*PROBLEM TO WORK ON*
Set down each entry exactly; omit images.

(Document images with source code)
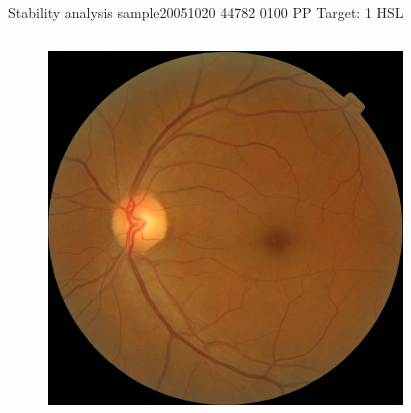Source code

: \documentclass{beamer}
\begin{document}
\begin{frame}{Stability analysis sample}{20051020 44782 0100 PP Target: 1 HSL}
\begin{columns}
	\begin{column}{0.3\textwidth}
		\begin{figure}[p]
			\centering
			\includegraphics[width=\textwidth]{chapter_stability/20051020_44782_0100_PP/20051020_44782_0100_PP.jpeg}
		\end{figure}	
	\end{column}
	\begin{column}{0.45\textwidth}  %
		\begin{figure}[p]
			\centering

\end{figure}
\end{column}
\end{columns}
\end{frame}
\end{document}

*WRITTEN RESPONSE*
Source code

: \documentclass{beamer}
\begin{document}
\begin{frame}{Stability analysis sample}{20051020 44782 0100 PP Target: 1 HSL}
\begin{columns}
	\begin{column}{0.3\textwidth}
		\begin{figure}[p]
			\centering
			\includegraphics[width=\textwidth]{chapter_stability/20051020_44782_0100_PP/20051020_44782_0100_PP.jpeg}
		\end{figure}	
	\end{column}
	\begin{column}{0.45\textwidth}  %
		\begin{figure}[p]
			\centering

\end{figure}
\end{column}
\end{columns}
\end{frame}
\end{document}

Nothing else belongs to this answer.